### [Data in this exercise]
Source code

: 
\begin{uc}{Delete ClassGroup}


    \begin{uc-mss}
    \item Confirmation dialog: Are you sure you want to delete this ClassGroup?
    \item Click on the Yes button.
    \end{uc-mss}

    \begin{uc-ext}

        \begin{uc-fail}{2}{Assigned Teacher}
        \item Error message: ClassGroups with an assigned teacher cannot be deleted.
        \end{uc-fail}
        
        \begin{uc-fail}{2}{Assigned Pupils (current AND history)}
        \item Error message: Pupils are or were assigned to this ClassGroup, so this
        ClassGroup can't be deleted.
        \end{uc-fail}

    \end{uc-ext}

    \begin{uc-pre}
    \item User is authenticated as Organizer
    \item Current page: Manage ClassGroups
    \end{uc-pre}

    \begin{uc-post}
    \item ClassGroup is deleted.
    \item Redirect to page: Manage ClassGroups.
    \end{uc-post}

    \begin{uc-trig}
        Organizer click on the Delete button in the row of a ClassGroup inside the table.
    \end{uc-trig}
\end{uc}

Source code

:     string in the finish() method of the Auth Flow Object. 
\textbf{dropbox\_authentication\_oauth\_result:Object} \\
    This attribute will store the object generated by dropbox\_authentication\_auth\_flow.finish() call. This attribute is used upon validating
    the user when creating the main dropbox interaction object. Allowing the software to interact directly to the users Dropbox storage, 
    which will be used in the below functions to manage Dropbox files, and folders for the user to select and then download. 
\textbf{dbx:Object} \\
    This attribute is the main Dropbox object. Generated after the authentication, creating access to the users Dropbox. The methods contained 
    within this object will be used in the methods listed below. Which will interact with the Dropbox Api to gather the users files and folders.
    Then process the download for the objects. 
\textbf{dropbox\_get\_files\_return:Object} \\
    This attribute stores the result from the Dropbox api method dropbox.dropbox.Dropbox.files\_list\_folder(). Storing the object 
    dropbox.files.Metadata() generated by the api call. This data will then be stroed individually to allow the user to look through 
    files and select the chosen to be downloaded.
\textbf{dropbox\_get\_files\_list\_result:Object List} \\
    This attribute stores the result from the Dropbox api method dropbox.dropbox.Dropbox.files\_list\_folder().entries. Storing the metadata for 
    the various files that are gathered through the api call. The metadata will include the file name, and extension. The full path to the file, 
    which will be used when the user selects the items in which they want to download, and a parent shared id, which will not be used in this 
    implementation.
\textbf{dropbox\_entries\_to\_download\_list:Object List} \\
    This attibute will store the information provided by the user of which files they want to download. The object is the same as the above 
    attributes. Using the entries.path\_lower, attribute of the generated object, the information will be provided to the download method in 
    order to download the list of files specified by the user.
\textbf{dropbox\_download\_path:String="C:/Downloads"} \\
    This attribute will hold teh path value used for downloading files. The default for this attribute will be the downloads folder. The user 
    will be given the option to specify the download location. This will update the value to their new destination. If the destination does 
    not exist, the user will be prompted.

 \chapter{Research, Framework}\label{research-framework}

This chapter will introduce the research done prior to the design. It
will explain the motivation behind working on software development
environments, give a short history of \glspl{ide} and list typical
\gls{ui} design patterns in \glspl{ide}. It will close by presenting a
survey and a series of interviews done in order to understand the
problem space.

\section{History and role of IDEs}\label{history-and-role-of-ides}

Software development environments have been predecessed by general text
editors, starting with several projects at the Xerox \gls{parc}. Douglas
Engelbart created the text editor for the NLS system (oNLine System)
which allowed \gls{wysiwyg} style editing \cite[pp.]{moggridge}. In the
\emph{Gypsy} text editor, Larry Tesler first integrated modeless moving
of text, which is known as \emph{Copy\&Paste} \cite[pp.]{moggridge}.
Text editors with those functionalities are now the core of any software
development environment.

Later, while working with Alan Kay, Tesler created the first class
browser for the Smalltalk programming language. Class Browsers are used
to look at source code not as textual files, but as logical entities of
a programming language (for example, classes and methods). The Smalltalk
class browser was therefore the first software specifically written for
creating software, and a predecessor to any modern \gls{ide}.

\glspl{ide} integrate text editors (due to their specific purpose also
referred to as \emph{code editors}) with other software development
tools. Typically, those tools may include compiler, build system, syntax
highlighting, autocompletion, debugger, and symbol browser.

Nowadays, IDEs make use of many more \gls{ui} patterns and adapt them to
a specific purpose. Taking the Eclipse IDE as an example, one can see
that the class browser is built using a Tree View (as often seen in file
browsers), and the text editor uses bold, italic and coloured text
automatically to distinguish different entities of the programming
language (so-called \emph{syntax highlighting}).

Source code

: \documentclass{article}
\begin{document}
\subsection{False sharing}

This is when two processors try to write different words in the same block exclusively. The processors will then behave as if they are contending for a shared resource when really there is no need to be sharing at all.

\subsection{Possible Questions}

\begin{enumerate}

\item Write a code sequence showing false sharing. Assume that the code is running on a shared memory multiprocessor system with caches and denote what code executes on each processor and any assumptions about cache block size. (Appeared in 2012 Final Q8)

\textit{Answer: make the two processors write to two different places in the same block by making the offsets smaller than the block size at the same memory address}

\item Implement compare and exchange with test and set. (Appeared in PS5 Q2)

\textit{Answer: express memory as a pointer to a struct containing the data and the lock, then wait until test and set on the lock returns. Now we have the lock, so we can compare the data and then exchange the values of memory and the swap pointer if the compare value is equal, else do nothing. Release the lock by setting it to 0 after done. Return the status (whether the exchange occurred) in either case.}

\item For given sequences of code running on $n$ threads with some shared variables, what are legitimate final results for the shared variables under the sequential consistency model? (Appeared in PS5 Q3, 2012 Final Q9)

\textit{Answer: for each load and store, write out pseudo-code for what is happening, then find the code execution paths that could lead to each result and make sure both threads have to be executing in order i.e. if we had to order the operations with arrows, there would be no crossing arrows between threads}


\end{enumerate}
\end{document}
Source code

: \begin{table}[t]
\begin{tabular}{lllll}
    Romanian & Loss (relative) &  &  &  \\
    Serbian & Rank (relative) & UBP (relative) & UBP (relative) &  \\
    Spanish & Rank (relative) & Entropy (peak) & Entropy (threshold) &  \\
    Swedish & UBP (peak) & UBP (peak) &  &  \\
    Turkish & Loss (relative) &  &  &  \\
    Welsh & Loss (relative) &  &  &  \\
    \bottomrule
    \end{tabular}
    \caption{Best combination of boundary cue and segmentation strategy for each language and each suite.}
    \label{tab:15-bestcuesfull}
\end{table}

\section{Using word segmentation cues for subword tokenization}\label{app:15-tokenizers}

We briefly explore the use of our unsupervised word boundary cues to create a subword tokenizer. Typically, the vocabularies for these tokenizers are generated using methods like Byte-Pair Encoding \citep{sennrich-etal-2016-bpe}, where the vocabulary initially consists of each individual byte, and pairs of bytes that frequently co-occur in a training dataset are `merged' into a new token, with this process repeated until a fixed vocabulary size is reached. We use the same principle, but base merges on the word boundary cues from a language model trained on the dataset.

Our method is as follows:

### [About this task]
The string "with" marks the lines to copy; report each of them from the data above.

### [Response to this task]
        \item Error message: ClassGroups with an assigned teacher cannot be deleted.
    within this object will be used in the methods listed below. Which will interact with the Dropbox Api to gather the users files and folders.
editors, starting with several projects at the Xerox \gls{parc}. Douglas
Text editors with those functionalities are now the core of any software
Later, while working with Alan Kay, Tesler created the first class
referred to as \emph{code editors}) with other software development
\item Write a code sequence showing false sharing. Assume that the code is running on a shared memory multiprocessor system with caches and denote what code executes on each processor and any assumptions about cache block size. (Appeared in 2012 Final Q8)
\item Implement compare and exchange with test and set. (Appeared in PS5 Q2)
\item For given sequences of code running on $n$ threads with some shared variables, what are legitimate final results for the shared variables under the sequential consistency model? (Appeared in PS5 Q3, 2012 Final Q9)
\textit{Answer: for each load and store, write out pseudo-code for what is happening, then find the code execution paths that could lead to each result and make sure both threads have to be executing in order i.e. if we had to order the operations with arrows, there would be no crossing arrows between threads}
We briefly explore the use of our unsupervised word boundary cues to create a subword tokenizer. Typically, the vocabularies for these tokenizers are generated using methods like Byte-Pair Encoding \citep{sennrich-etal-2016-bpe}, where the vocabulary initially consists of each individual byte, and pairs of bytes that frequently co-occur in a training dataset are `merged' into a new token, with this process repeated until a fixed vocabulary size is reached. We use the same principle, but base merges on the word boundary cues from a language model trained on the dataset.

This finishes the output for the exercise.